Qtractor Wiki How To - 17 Get Individual Drum Instruments with a MIDI Track


How To - Contents

This means that if you host a drum synth on that track, all instruments will share the same audio output. They cannot be mixed separately.

In many cases, this configuration will be sufficient. Since each instrument dominates at its specific frequencies, EQs focused on the spectrum of each instrument can give good results.

It’s not all about frequencies. Sometimes we’ll want to customize the envelope, color, reverb, and so on for a particular instrument. For example, shortening the release of an Open Hit Hat with a gate. Making a Snare bigger with reverb followed by a gate… In these cases, we’ll need each instrument to have its own audio output.

There are multi-channel percussion plugins to tackle this task, but it’s not the workflow we’ll use here.

In this tutorial, we’ll give you an alternative method. As with the multi-channel method, you can use GM or custom mappings.

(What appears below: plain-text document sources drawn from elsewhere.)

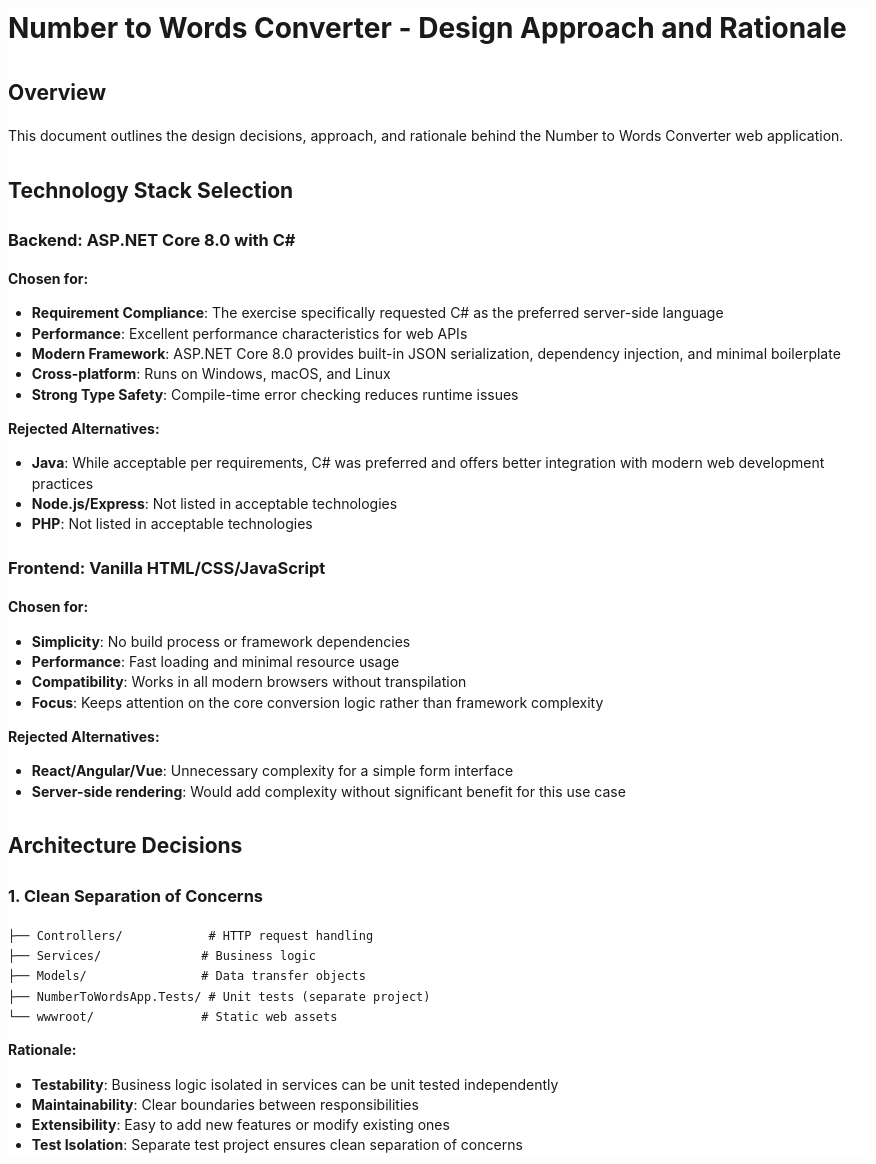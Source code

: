 # Number to Words Converter - Design Approach and Rationale

## Overview
This document outlines the design decisions, approach, and rationale behind the Number to Words Converter web application.

## Technology Stack Selection

### Backend: ASP.NET Core 8.0 with C#
**Chosen for:**
- **Requirement Compliance**: The exercise specifically requested C# as the preferred server-side language
- **Performance**: Excellent performance characteristics for web APIs
- **Modern Framework**: ASP.NET Core 8.0 provides built-in JSON serialization, dependency injection, and minimal boilerplate
- **Cross-platform**: Runs on Windows, macOS, and Linux
- **Strong Type Safety**: Compile-time error checking reduces runtime issues

**Rejected Alternatives:**
- **Java**: While acceptable per requirements, C# was preferred and offers better integration with modern web development practices
- **Node.js/Express**: Not listed in acceptable technologies
- **PHP**: Not listed in acceptable technologies

### Frontend: Vanilla HTML/CSS/JavaScript
**Chosen for:**
- **Simplicity**: No build process or framework dependencies
- **Performance**: Fast loading and minimal resource usage
- **Compatibility**: Works in all modern browsers without transpilation
- **Focus**: Keeps attention on the core conversion logic rather than framework complexity

**Rejected Alternatives:**
- **React/Angular/Vue**: Unnecessary complexity for a simple form interface
- **Server-side rendering**: Would add complexity without significant benefit for this use case

## Architecture Decisions

### 1. Clean Separation of Concerns
```
├── Controllers/            # HTTP request handling
├── Services/              # Business logic
├── Models/                # Data transfer objects
├── NumberToWordsApp.Tests/ # Unit tests (separate project)
└── wwwroot/               # Static web assets
```

**Rationale:**
- **Testability**: Business logic isolated in services can be unit tested independently
- **Maintainability**: Clear boundaries between responsibilities
- **Extensibility**: Easy to add new features or modify existing ones
- **Test Isolation**: Separate test project ensures clean separation of concerns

We’ll get the following advantages:

  1. You don’t need a multi-channel synth-plugin. You can use any synth-plugin (mono, stereo, multi-channel, etc.)
  2. You can use different synths for each instrument.
  3. You can use multiple synths to build a single instrument (see How To - 15 Use Multiple SoftSynths on a Track).
  4. It’s based on MIDI auxiliary sends, not audio ones. This simplifies routing.

Workflow

We start with a MIDI drum track:

  1. Create a MIDI bus for each instrument: Kick, Snare, Hit Hat.
  2. Add a MIDI Key-Range Filter and a soft synth on each bus.
  3. Edit each MIDI Key-Range Filter to assign the key (GM or custom) to each instrument. Example: Kick, range 36 to 36.
  4. On the drum track: Insert Aux Sends (MIDI) to the MIDI buses (Kick, Snare, Hit Hat).

You can now work with each instrument independently.

Example Schematic

In the schematic, we have also created a Group Bus Audio called DRUM to receive all the audio from the different drum instruments. This will be the audio output assigned to the MIDI instrument buses: Kick, Snare, Hit Hat.

This is just an example to show the mixing organization possibilities. It would have worked the same with the most basic configuration of a single default MASTER bus or with much more complex configurations.